Black businesses, 1908, no. 2: South Goldsboro Street.

Cross-referencing the 1908 Hill’s Wilson, N.C., city directory and the 1908 Sanborn fire insurance map of Wilson reveals the specific locations of Black-owned businesses just after the turn of the century. Above, the west side of the first block of South Goldsboro Street.

Richard Renfrow purchased the furnishings for his barbershop from Noah J. Tate, Walter S. Hines, and Joshua L. Tabron, partners in another barbering business, in 1906. Renfrow was a barber in Wilson as early as 1887, but around 1900 began to move back and forth between Wilson and Norfolk, Virginia.

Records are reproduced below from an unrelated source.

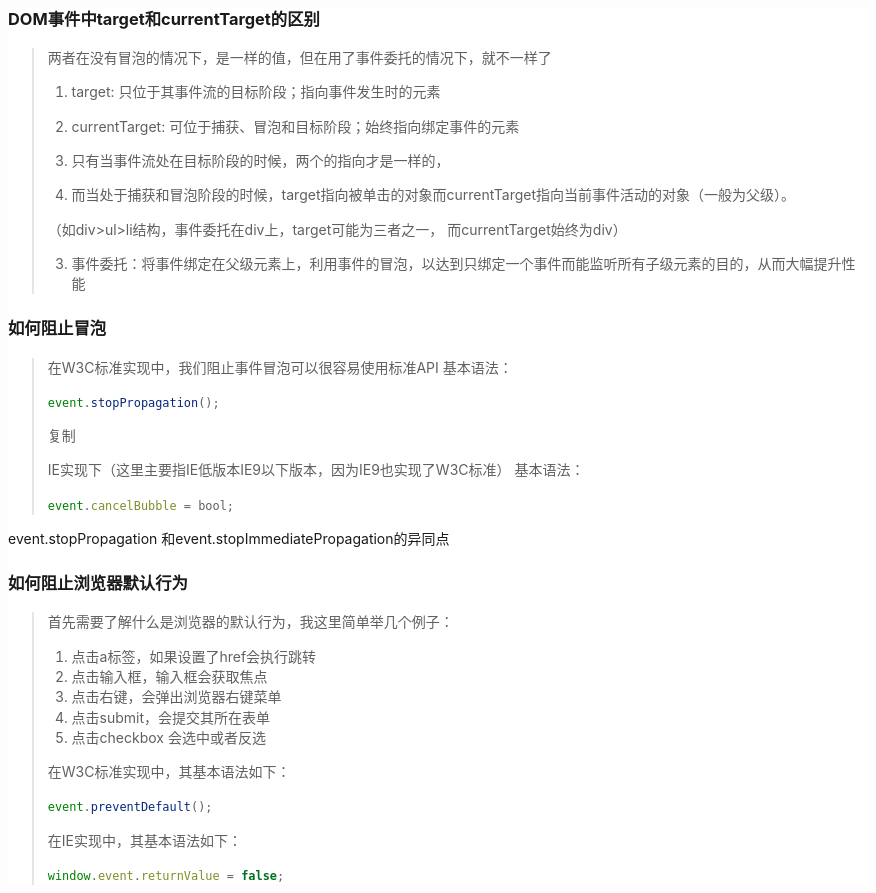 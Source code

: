 ### DOM事件中target和currentTarget的区别

> 两者在没有冒泡的情况下，是一样的值，但在用了事件委托的情况下，就不一样了
>
> 1. target: 只位于其事件流的目标阶段；指向事件发生时的元素
>
> 2. currentTarget: 可位于捕获、冒泡和目标阶段；始终指向绑定事件的元素
> 3. 只有当事件流处在目标阶段的时候，两个的指向才是一样的，
> 4. 而当处于捕获和冒泡阶段的时候，target指向被单击的对象而currentTarget指向当前事件活动的对象（一般为父级）。
>
> （如div>ul>li结构，事件委托在div上，target可能为三者之一， 而currentTarget始终为div）
>
> 3. 事件委托：将事件绑定在父级元素上，利用事件的冒泡，以达到只绑定一个事件而能监听所有子级元素的目的，从而大幅提升性能

### 如何阻止冒泡

> 在W3C标准实现中，我们阻止事件冒泡可以很容易使用标准API 基本语法：
>
> ```javascript
> event.stopPropagation();
> ```
>
> 复制
>
> IE实现下（这里主要指IE低版本IE9以下版本，因为IE9也实现了W3C标准） 基本语法：
>
> ```javascript
> event.cancelBubble = bool;
> ```

event.stopPropagation 和event.stopImmediatePropagation的异同点

### 如何阻止浏览器默认行为

> 首先需要了解什么是浏览器的默认行为，我这里简单举几个例子：
>
> 1. 点击a标签，如果设置了href会执行跳转
> 2. 点击输入框，输入框会获取焦点
> 3. 点击右键，会弹出浏览器右键菜单
> 4. 点击submit，会提交其所在表单
> 5. 点击checkbox 会选中或者反选
>
> 在W3C标准实现中，其基本语法如下：
>
> ```javascript
> event.preventDefault();
> ```
>
> 在IE实现中，其基本语法如下：
>
> ```javascript
> window.event.returnValue = false;
> ```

Hardy & Holland’s livery stable was wedged, improbably, between a wholesale grocery and a garage with a second floor print shop. Per the Wilson, North Carolina, Industrial & Commercial Directory, published in 1912, “This business is located on South Goldsboro street between Nash and Barnes streets and the business has been established for the last four years. The proprietor [James Hardy] has succeeded in building up a good patronage. He is very prompt in answering calls and his prices for Livery are very reasonable. Telephone Number 9. Hack and Dray work solicited. The proprietor wants your patronage and guarantees the right sort of treatment. He is a colored man and has the good wishes of all.” Hardy’s business partner was Thomas Holland, a Wake County native.

Henry C. Holden‘s barbershop occupied the basement level of the Branch Bank building at the corner of East Nash and South Goldsboro Streets. 

This screenshot from Google Streetview shows the wrought-iron rail around the former exterior entrance to the barbershop below the Branch Bank building.